_WORK INSTRUCTION_: Below is a block of data; give all of it again word for word.

_DATA PROVIDED_:

++++++++

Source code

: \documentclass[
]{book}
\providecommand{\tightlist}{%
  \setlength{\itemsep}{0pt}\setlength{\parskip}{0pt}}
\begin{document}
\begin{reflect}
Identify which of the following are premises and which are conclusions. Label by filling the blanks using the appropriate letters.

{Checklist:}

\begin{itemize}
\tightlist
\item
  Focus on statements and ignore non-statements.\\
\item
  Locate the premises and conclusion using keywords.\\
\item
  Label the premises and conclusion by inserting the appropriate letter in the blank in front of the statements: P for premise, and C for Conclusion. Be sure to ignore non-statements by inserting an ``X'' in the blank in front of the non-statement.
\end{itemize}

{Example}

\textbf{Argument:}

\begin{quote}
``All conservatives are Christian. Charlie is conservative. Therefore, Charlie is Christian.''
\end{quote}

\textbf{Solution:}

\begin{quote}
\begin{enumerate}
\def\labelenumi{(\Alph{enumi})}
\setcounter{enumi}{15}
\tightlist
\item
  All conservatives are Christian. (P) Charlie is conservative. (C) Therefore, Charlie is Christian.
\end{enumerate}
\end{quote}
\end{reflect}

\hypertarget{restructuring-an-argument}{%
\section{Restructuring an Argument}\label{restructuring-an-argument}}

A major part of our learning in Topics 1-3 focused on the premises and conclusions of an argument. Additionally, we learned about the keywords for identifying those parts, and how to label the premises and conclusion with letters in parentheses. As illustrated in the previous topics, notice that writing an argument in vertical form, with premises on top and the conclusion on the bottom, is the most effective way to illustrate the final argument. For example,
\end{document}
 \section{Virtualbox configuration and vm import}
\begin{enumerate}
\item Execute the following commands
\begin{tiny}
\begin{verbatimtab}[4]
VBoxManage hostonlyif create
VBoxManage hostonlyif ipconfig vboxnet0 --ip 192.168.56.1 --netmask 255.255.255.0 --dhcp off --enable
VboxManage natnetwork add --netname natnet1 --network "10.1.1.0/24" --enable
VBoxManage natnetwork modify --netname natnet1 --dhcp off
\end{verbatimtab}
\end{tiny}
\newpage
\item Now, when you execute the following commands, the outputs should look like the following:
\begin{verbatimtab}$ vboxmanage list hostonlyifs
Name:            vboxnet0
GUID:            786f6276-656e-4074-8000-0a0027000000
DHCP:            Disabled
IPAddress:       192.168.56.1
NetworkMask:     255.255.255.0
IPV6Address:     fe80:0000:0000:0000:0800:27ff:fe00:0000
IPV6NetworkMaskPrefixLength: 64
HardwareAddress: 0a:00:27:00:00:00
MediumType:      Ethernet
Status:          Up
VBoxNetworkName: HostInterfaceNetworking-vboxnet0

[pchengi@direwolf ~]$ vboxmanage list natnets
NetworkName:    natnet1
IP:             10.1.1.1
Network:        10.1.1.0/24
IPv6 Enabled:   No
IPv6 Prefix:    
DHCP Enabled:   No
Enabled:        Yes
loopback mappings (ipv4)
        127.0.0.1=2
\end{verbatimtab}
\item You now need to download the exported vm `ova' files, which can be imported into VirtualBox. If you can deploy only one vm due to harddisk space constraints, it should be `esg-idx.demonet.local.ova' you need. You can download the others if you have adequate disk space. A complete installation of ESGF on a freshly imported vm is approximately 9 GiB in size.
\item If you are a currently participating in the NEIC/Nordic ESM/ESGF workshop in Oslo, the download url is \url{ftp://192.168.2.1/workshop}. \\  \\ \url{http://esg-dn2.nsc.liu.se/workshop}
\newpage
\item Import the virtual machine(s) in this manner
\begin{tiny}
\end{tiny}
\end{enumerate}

++++++++

_YOUR SOLUTION_:
Source code

: \documentclass[
]{book}
\providecommand{\tightlist}{%
  \setlength{\itemsep}{0pt}\setlength{\parskip}{0pt}}
\begin{document}
\begin{reflect}
Identify which of the following are premises and which are conclusions. Label by filling the blanks using the appropriate letters.

{Checklist:}

\begin{itemize}
\tightlist
\item
  Focus on statements and ignore non-statements.\\
\item
  Locate the premises and conclusion using keywords.\\
\item
  Label the premises and conclusion by inserting the appropriate letter in the blank in front of the statements: P for premise, and C for Conclusion. Be sure to ignore non-statements by inserting an ``X'' in the blank in front of the non-statement.
\end{itemize}

{Example}

\textbf{Argument:}

\begin{quote}
``All conservatives are Christian. Charlie is conservative. Therefore, Charlie is Christian.''
\end{quote}

\textbf{Solution:}

\begin{quote}
\begin{enumerate}
\def\labelenumi{(\Alph{enumi})}
\setcounter{enumi}{15}
\tightlist
\item
  All conservatives are Christian. (P) Charlie is conservative. (C) Therefore, Charlie is Christian.
\end{enumerate}
\end{quote}
\end{reflect}

\hypertarget{restructuring-an-argument}{%
\section{Restructuring an Argument}\label{restructuring-an-argument}}

A major part of our learning in Topics 1-3 focused on the premises and conclusions of an argument. Additionally, we learned about the keywords for identifying those parts, and how to label the premises and conclusion with letters in parentheses. As illustrated in the previous topics, notice that writing an argument in vertical form, with premises on top and the conclusion on the bottom, is the most effective way to illustrate the final argument. For example,
\end{document}
 \section{Virtualbox configuration and vm import}
\begin{enumerate}
\item Execute the following commands
\begin{tiny}
\begin{verbatimtab}[4]
VBoxManage hostonlyif create
VBoxManage hostonlyif ipconfig vboxnet0 --ip 192.168.56.1 --netmask 255.255.255.0 --dhcp off --enable
VboxManage natnetwork add --netname natnet1 --network "10.1.1.0/24" --enable
VBoxManage natnetwork modify --netname natnet1 --dhcp off
\end{verbatimtab}
\end{tiny}
\newpage
\item Now, when you execute the following commands, the outputs should look like the following:
\begin{verbatimtab}$ vboxmanage list hostonlyifs
Name:            vboxnet0
GUID:            786f6276-656e-4074-8000-0a0027000000
DHCP:            Disabled
IPAddress:       192.168.56.1
NetworkMask:     255.255.255.0
IPV6Address:     fe80:0000:0000:0000:0800:27ff:fe00:0000
IPV6NetworkMaskPrefixLength: 64
HardwareAddress: 0a:00:27:00:00:00
MediumType:      Ethernet
Status:          Up
VBoxNetworkName: HostInterfaceNetworking-vboxnet0

[pchengi@direwolf ~]$ vboxmanage list natnets
NetworkName:    natnet1
IP:             10.1.1.1
Network:        10.1.1.0/24
IPv6 Enabled:   No
IPv6 Prefix:    
DHCP Enabled:   No
Enabled:        Yes
loopback mappings (ipv4)
        127.0.0.1=2
\end{verbatimtab}
\item You now need to download the exported vm `ova' files, which can be imported into VirtualBox. If you can deploy only one vm due to harddisk space constraints, it should be `esg-idx.demonet.local.ova' you need. You can download the others if you have adequate disk space. A complete installation of ESGF on a freshly imported vm is approximately 9 GiB in size.
\item If you are a currently participating in the NEIC/Nordic ESM/ESGF workshop in Oslo, the download url is \url{ftp://192.168.2.1/workshop}. \\  \\ \url{http://esg-dn2.nsc.liu.se/workshop}
\newpage
\item Import the virtual machine(s) in this manner
\begin{tiny}
\end{tiny}
\end{enumerate}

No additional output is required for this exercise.